Developing Resilience in Pakistan’s Oil and Gas Supply Chains: Using Fuzzy Logic and Bayesian Belief Networks to Mitigate Terrorism-Induced Disruptions
Supervisor: Dr. Mudassar Ali, Associate Professor
Campus/School/Dept: Project Management and Supply Chain Management Department, Bahria Business School
RAC Approved Supervisor for Research Areas: Project Management
Supervisory Record
- PhD Produced: 0
- PhD Enrolled: 1
- MS/MPhil Produced: 7
- MS/MPhil Enrolled: 7
Topic Brief Description:
This study aims to analyze the risks of pipelines, infrastructure for storage, and logistical structures to deal with the critical challenges that terrorism presents to Pakistan’s oil and gas supply chains.
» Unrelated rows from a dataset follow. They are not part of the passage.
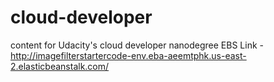 # cloud-developer
content for Udacity's cloud developer nanodegree
EBS Link - http://imagefilterstartercode-env.eba-aeemtphk.us-east-2.elasticbeanstalk.com/

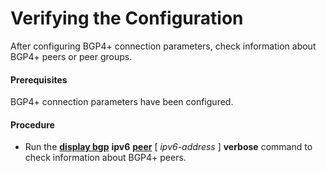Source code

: Verifying the Configuration
===========================

After configuring BGP4+ connection parameters, check information about BGP4+ peers or peer groups.

#### Prerequisites

BGP4+ connection parameters have been configured.


#### Procedure

* Run the [**display bgp**](cmdqueryname=display+bgp+ipv6) **ipv6** [**peer**](cmdqueryname=peer+verbose) [ *ipv6-address* ] **verbose** command to check information about BGP4+ peers.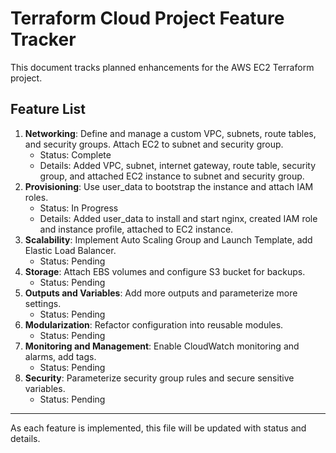 # Terraform Cloud Project Feature Tracker

This document tracks planned enhancements for the AWS EC2 Terraform project.

## Feature List

1. **Networking**: Define and manage a custom VPC, subnets, route tables, and security groups. Attach EC2 to subnet and security group.
   - Status: Complete
   - Details: Added VPC, subnet, internet gateway, route table, security group, and attached EC2 instance to subnet and security group.
2. **Provisioning**: Use user_data to bootstrap the instance and attach IAM roles.
   - Status: In Progress
   - Details: Added user_data to install and start nginx, created IAM role and instance profile, attached to EC2 instance.
3. **Scalability**: Implement Auto Scaling Group and Launch Template, add Elastic Load Balancer.
   - Status: Pending
4. **Storage**: Attach EBS volumes and configure S3 bucket for backups.
   - Status: Pending
5. **Outputs and Variables**: Add more outputs and parameterize more settings.
   - Status: Pending
6. **Modularization**: Refactor configuration into reusable modules.
   - Status: Pending
7. **Monitoring and Management**: Enable CloudWatch monitoring and alarms, add tags.
   - Status: Pending
8. **Security**: Parameterize security group rules and secure sensitive variables.
   - Status: Pending

---

As each feature is implemented, this file will be updated with status and details.
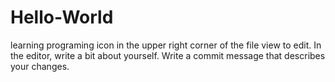 # Hello-World
learning programing
icon in the upper right corner of the file view to edit.
In the editor, write a bit about yourself.
Write a commit message that describes your changes.
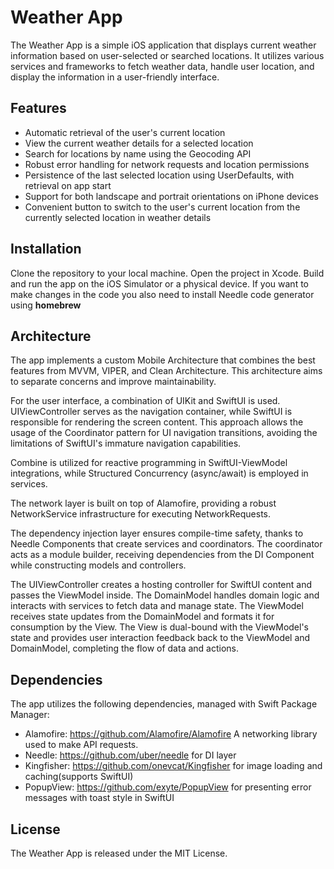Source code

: # Weather App

The Weather App is a simple iOS application that displays current weather information based on user-selected or searched locations. It utilizes various services and frameworks to fetch weather data, handle user location, and display the information in a user-friendly interface.

## Features

 - Automatic retrieval of the user's current location
 - View the current weather details for a selected location
 - Search for locations by name using the Geocoding API
 - Robust error handling for network requests and location permissions
 - Persistence of the last selected location using UserDefaults, with retrieval on app start
 - Support for both landscape and portrait orientations on iPhone devices
 - Convenient button to switch to the user's current location from the currently selected location in weather details

## Installation

Clone the repository to your local machine.
Open the project in Xcode.
Build and run the app on the iOS Simulator or a physical device.
If you want to make changes in the code you also need to install Needle code generator using **homebrew**

## Architecture

The app implements a custom Mobile Architecture that combines the best features from MVVM, VIPER, and Clean Architecture. 
This architecture aims to separate concerns and improve maintainability.

For the user interface, a combination of UIKit and SwiftUI is used. UIViewController serves as the navigation container, while SwiftUI is responsible for rendering the screen content. 
This approach allows the usage of the Coordinator pattern for UI navigation transitions, avoiding the limitations of SwiftUI's immature navigation capabilities.

Combine is utilized for reactive programming in SwiftUI-ViewModel integrations, while Structured Concurrency (async/await) is employed in services.

The network layer is built on top of Alamofire, providing a robust NetworkService infrastructure for executing NetworkRequests. 

The dependency injection layer ensures compile-time safety, thanks to Needle Components that create services and coordinators. 
The coordinator acts as a module builder, receiving dependencies from the DI Component while constructing models and controllers.

The  UIViewController creates a hosting controller for SwiftUI content and passes the ViewModel inside. 
The DomainModel handles domain logic and interacts with services to fetch data and manage state. 
The ViewModel receives state updates from the DomainModel and formats it for consumption by the View.
The View is dual-bound with the ViewModel's state and provides user interaction feedback back to the ViewModel and DomainModel, completing the flow of data and actions.

## Dependencies
The app utilizes the following dependencies, managed with Swift Package Manager:

 - Alamofire: https://github.com/Alamofire/Alamofire A networking library used to make API requests.
 - Needle: https://github.com/uber/needle for DI layer
 - Kingfisher: https://github.com/onevcat/Kingfisher for image loading and caching(supports SwiftUI)
 - PopupView: https://github.com/exyte/PopupView for presenting error messages with toast style in SwiftUI

## License
The Weather App is released under the MIT License.
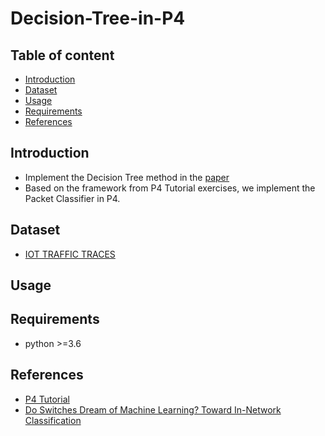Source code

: # Decision-Tree-in-P4
## Table of content
- [Introduction](#introduction)
- [Dataset](#dataset)
- [Usage](#usage)
- [Requirements](#requirements)
- [References](#references)

## Introduction
- Implement the Decision Tree method in the [paper](https://www.cl.cam.ac.uk/~nz247/publications/xiong2019dream.pdf)
- Based on the framework from P4 Tutorial exercises, we implement the Packet Classifier in P4. 

## Dataset
- [IOT TRAFFIC TRACES](https://iotanalytics.unsw.edu.au/iottraces.html)



## Usage



## Requirements

- python >=3.6

## References

- [P4 Tutorial](https://github.com/p4lang/tutorials)
- [Do Switches Dream of Machine Learning? Toward In-Network Classification](https://www.cl.cam.ac.uk/~nz247/publications/xiong2019dream.pdf)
The investigation will investigate innovative analytical methods and responsive leadership strategies to improve operational security by incorporating perspectives from project management and supply chain management. Data-driven approaches to risk reduction will be enabled by implementing advanced decision-support tools, such as Bayesian Belief Networks (BBNs) and fuzzy logic, to quantify uncertainty and evaluate the probability of disruptions. The study will also investigate the resilience of human and organizational systems, particularly emphasizing the importance of cross-stakeholder engagement and on-the-ground teams in maintaining continuity during crises. Using a combination of modeling simulations, stakeholder interviews, and case studies, this study will suggest strategic supply chain revamps that mitigate single points of breakdown, balance cost-security trade-offs, and facilitate proactive risk management. To guarantee Pakistan’s energy sector’s robustness toward geopolitical threats and its critical role in national economic strength, the findings aim to contribute to its sustainable development.
Research Objectives/Deliverables:
- Investigate the impact of terrorism on essential supply chain infrastructure, including pipelines, storage facilities, and logistical networks, and the potential consequences for the ongoing operation of oil and gas supply chains in Pakistan.
- Explore how effective decision-making processes and responsive leadership styles contribute to reducing the detrimental effects of terrorism on the oil and gas supply chain.
- Apply Bayesian belief networks and fuzzy logic to measure uncertainty and evaluate the risk of terrorism-related interruptions in oil and gas supply systems.
- Consider restructuring techniques for oil and gas supply networks that mitigate risks and enhance resilience against terrorism-related interruptions.
Deliverables
- In-depth analysis of the effects of terrorism on oil and gas supply networks in Pakistan, pinpointing critical weaknesses in logistics and infrastructure while evaluating the consequences for supply chain continuation.
- A paradigm for supply chain leadership emphasizing flexible decision-making and risk management measures to mitigate terrorism-related interruptions successfully.
- The creation of fuzzy logic models using Bayesian Belief Networks to assess and quantify risks related to terrorist interruptions in the oil and gas supply chain, aimed at practical uses for adaptive risk mitigation.
- A series of strategic proposals for reconfiguring oil and gas supply networks to enhance resilience, mitigate risks, and augment redundancy in response to terrorism challenges.
Research Questions:
- How do delays caused by terrorism affect Pakistan’s oil and gas supply chains’ most vulnerable points, and how do they damage their capacity to continue operating?
- How can leadership methods in the supply chain be changed to better handle and minimize complications caused by terrorism in the oil and gas sector?
- How can fuzzy logic and Bayesian Belief Networks be utilized to determine the risk of oil and gas supply lines being disrupted by terrorists?
- How can effective modifications be made to oil and gas supply chains to make them more resilient, secure, and able to function even when terrorist risks exist?
Candidate’s Eligibility Profile:
- The applicant must have an MS/MPhil/Equivalent degree in project management/supply chain management with a CGPA > 3.0. Applicants must also have a strong background in data analytics techniques (Bayesian belief network, fuzzy logic, System Dynamics, Multi-Criteria Decision Analysis, and SEM), project management and supply chain management design/system thinking theories, and related fields.
- Experience with programming languages such as Python, SMART PLS, STATA, and SPSS is advantageous. Candidates should thrive in an international environment and have excellent communication skills to contribute actively to team research efforts.
- The candidate must be preferred based on SSCI (W-category) publication numbers and relevance to the proposed research topic.
- Proficiency in spoken and written English is essential. We value independence and responsibility while promoting teamwork and collaboration among colleagues.